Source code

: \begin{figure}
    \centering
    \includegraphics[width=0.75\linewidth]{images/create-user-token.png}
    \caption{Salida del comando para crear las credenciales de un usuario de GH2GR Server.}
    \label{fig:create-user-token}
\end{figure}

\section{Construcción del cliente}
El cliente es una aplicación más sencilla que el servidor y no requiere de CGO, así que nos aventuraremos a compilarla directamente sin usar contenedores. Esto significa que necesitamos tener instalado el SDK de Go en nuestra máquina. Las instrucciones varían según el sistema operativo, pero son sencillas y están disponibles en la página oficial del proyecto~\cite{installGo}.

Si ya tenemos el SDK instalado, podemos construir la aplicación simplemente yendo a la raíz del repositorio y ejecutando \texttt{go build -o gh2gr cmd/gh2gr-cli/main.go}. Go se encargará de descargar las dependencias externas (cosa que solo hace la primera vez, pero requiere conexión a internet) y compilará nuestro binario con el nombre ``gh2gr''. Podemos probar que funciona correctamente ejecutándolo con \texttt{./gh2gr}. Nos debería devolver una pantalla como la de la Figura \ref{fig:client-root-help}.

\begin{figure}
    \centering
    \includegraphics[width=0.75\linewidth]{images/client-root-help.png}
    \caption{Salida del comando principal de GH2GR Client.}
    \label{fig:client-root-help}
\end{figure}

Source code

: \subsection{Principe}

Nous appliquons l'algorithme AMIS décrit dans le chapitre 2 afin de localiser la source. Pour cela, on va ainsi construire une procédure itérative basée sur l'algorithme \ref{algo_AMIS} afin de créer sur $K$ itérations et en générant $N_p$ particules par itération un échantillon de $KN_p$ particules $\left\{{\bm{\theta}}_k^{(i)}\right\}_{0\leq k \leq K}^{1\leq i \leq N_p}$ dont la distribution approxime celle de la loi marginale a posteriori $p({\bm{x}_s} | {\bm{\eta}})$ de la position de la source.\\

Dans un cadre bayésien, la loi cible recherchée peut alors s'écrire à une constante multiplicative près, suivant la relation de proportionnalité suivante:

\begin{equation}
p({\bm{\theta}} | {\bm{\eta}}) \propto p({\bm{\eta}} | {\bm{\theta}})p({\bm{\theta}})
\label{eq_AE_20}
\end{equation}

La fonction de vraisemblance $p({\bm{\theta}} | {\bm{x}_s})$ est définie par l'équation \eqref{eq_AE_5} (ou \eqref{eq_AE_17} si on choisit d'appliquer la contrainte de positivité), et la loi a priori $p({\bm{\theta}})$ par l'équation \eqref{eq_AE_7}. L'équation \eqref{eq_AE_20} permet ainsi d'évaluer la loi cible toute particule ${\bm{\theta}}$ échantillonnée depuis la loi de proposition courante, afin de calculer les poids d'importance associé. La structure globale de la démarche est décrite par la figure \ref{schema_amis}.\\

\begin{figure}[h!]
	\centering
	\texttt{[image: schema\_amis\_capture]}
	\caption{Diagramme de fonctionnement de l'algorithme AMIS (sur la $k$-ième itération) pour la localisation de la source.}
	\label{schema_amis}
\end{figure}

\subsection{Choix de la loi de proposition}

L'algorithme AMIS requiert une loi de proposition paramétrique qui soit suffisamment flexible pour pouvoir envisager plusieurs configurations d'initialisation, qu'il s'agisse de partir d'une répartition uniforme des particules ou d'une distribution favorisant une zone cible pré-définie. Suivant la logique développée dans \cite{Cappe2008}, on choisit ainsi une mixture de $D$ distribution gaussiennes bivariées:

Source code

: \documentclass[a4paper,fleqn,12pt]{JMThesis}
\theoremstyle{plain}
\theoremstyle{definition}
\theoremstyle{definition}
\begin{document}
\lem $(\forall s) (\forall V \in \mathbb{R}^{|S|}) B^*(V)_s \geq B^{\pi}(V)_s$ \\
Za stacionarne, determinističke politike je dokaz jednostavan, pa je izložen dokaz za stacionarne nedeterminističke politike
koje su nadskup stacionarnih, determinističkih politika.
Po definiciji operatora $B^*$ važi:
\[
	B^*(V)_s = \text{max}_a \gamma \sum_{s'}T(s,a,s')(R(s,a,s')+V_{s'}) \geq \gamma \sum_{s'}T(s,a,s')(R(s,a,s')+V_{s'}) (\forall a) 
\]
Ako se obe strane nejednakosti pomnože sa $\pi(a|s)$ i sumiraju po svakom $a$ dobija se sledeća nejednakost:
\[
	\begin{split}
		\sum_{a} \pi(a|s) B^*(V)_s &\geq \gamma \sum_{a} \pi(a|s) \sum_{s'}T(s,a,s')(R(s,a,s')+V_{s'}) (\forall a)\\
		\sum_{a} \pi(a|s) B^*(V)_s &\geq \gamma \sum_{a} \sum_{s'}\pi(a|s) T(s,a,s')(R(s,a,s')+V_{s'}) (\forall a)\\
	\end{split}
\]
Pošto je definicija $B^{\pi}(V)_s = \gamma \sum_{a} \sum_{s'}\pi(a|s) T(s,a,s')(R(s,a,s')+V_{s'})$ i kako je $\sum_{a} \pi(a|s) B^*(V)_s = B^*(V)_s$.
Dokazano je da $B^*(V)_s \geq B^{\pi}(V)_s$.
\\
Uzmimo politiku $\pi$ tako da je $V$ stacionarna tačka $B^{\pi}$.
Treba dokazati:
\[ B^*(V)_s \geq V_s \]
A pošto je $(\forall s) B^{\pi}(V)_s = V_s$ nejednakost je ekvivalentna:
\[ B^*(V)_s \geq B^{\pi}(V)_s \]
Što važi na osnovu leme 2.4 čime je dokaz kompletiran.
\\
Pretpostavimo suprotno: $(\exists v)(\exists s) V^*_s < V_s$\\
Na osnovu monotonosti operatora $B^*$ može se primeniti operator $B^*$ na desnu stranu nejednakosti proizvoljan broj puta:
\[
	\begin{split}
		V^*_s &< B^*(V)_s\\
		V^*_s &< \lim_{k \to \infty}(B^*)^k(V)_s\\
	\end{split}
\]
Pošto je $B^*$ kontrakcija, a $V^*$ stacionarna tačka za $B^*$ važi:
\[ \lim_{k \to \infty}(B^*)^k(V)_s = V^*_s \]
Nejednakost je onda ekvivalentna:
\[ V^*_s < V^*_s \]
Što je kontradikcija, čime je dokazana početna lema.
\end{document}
========
◆ **Task goal**
An identical copy of the preceding records should be returned.

◆ **Exercise output**
Source code

: \begin{figure}
    \centering
    \includegraphics[width=0.75\linewidth]{images/create-user-token.png}
    \caption{Salida del comando para crear las credenciales de un usuario de GH2GR Server.}
    \label{fig:create-user-token}
\end{figure}

\section{Construcción del cliente}
El cliente es una aplicación más sencilla que el servidor y no requiere de CGO, así que nos aventuraremos a compilarla directamente sin usar contenedores. Esto significa que necesitamos tener instalado el SDK de Go en nuestra máquina. Las instrucciones varían según el sistema operativo, pero son sencillas y están disponibles en la página oficial del proyecto~\cite{installGo}.

Si ya tenemos el SDK instalado, podemos construir la aplicación simplemente yendo a la raíz del repositorio y ejecutando \texttt{go build -o gh2gr cmd/gh2gr-cli/main.go}. Go se encargará de descargar las dependencias externas (cosa que solo hace la primera vez, pero requiere conexión a internet) y compilará nuestro binario con el nombre ``gh2gr''. Podemos probar que funciona correctamente ejecutándolo con \texttt{./gh2gr}. Nos debería devolver una pantalla como la de la Figura \ref{fig:client-root-help}.

\begin{figure}
    \centering
    \includegraphics[width=0.75\linewidth]{images/client-root-help.png}
    \caption{Salida del comando principal de GH2GR Client.}
    \label{fig:client-root-help}
\end{figure}

Source code

: \subsection{Principe}

Nous appliquons l'algorithme AMIS décrit dans le chapitre 2 afin de localiser la source. Pour cela, on va ainsi construire une procédure itérative basée sur l'algorithme \ref{algo_AMIS} afin de créer sur $K$ itérations et en générant $N_p$ particules par itération un échantillon de $KN_p$ particules $\left\{{\bm{\theta}}_k^{(i)}\right\}_{0\leq k \leq K}^{1\leq i \leq N_p}$ dont la distribution approxime celle de la loi marginale a posteriori $p({\bm{x}_s} | {\bm{\eta}})$ de la position de la source.\\

Dans un cadre bayésien, la loi cible recherchée peut alors s'écrire à une constante multiplicative près, suivant la relation de proportionnalité suivante:

\begin{equation}
p({\bm{\theta}} | {\bm{\eta}}) \propto p({\bm{\eta}} | {\bm{\theta}})p({\bm{\theta}})
\label{eq_AE_20}
\end{equation}

La fonction de vraisemblance $p({\bm{\theta}} | {\bm{x}_s})$ est définie par l'équation \eqref{eq_AE_5} (ou \eqref{eq_AE_17} si on choisit d'appliquer la contrainte de positivité), et la loi a priori $p({\bm{\theta}})$ par l'équation \eqref{eq_AE_7}. L'équation \eqref{eq_AE_20} permet ainsi d'évaluer la loi cible toute particule ${\bm{\theta}}$ échantillonnée depuis la loi de proposition courante, afin de calculer les poids d'importance associé. La structure globale de la démarche est décrite par la figure \ref{schema_amis}.\\

\begin{figure}[h!]
	\centering
	\texttt{[image: schema\_amis\_capture]}
	\caption{Diagramme de fonctionnement de l'algorithme AMIS (sur la $k$-ième itération) pour la localisation de la source.}
	\label{schema_amis}
\end{figure}

\subsection{Choix de la loi de proposition}

L'algorithme AMIS requiert une loi de proposition paramétrique qui soit suffisamment flexible pour pouvoir envisager plusieurs configurations d'initialisation, qu'il s'agisse de partir d'une répartition uniforme des particules ou d'une distribution favorisant une zone cible pré-définie. Suivant la logique développée dans \cite{Cappe2008}, on choisit ainsi une mixture de $D$ distribution gaussiennes bivariées:

Source code

: \documentclass[a4paper,fleqn,12pt]{JMThesis}
\theoremstyle{plain}
\theoremstyle{definition}
\theoremstyle{definition}
\begin{document}
\lem $(\forall s) (\forall V \in \mathbb{R}^{|S|}) B^*(V)_s \geq B^{\pi}(V)_s$ \\
Za stacionarne, determinističke politike je dokaz jednostavan, pa je izložen dokaz za stacionarne nedeterminističke politike
koje su nadskup stacionarnih, determinističkih politika.
Po definiciji operatora $B^*$ važi:
\[
	B^*(V)_s = \text{max}_a \gamma \sum_{s'}T(s,a,s')(R(s,a,s')+V_{s'}) \geq \gamma \sum_{s'}T(s,a,s')(R(s,a,s')+V_{s'}) (\forall a) 
\]
Ako se obe strane nejednakosti pomnože sa $\pi(a|s)$ i sumiraju po svakom $a$ dobija se sledeća nejednakost:
\[
	\begin{split}
		\sum_{a} \pi(a|s) B^*(V)_s &\geq \gamma \sum_{a} \pi(a|s) \sum_{s'}T(s,a,s')(R(s,a,s')+V_{s'}) (\forall a)\\
		\sum_{a} \pi(a|s) B^*(V)_s &\geq \gamma \sum_{a} \sum_{s'}\pi(a|s) T(s,a,s')(R(s,a,s')+V_{s'}) (\forall a)\\
	\end{split}
\]
Pošto je definicija $B^{\pi}(V)_s = \gamma \sum_{a} \sum_{s'}\pi(a|s) T(s,a,s')(R(s,a,s')+V_{s'})$ i kako je $\sum_{a} \pi(a|s) B^*(V)_s = B^*(V)_s$.
Dokazano je da $B^*(V)_s \geq B^{\pi}(V)_s$.
\\
Uzmimo politiku $\pi$ tako da je $V$ stacionarna tačka $B^{\pi}$.
Treba dokazati:
\[ B^*(V)_s \geq V_s \]
A pošto je $(\forall s) B^{\pi}(V)_s = V_s$ nejednakost je ekvivalentna:
\[ B^*(V)_s \geq B^{\pi}(V)_s \]
Što važi na osnovu leme 2.4 čime je dokaz kompletiran.
\\
Pretpostavimo suprotno: $(\exists v)(\exists s) V^*_s < V_s$\\
Na osnovu monotonosti operatora $B^*$ može se primeniti operator $B^*$ na desnu stranu nejednakosti proizvoljan broj puta:
\[
	\begin{split}
		V^*_s &< B^*(V)_s\\
		V^*_s &< \lim_{k \to \infty}(B^*)^k(V)_s\\
	\end{split}
\]
Pošto je $B^*$ kontrakcija, a $V^*$ stacionarna tačka za $B^*$ važi:
\[ \lim_{k \to \infty}(B^*)^k(V)_s = V^*_s \]
Nejednakost je onda ekvivalentna:
\[ V^*_s < V^*_s \]
Što je kontradikcija, čime je dokazana početna lema.
\end{document}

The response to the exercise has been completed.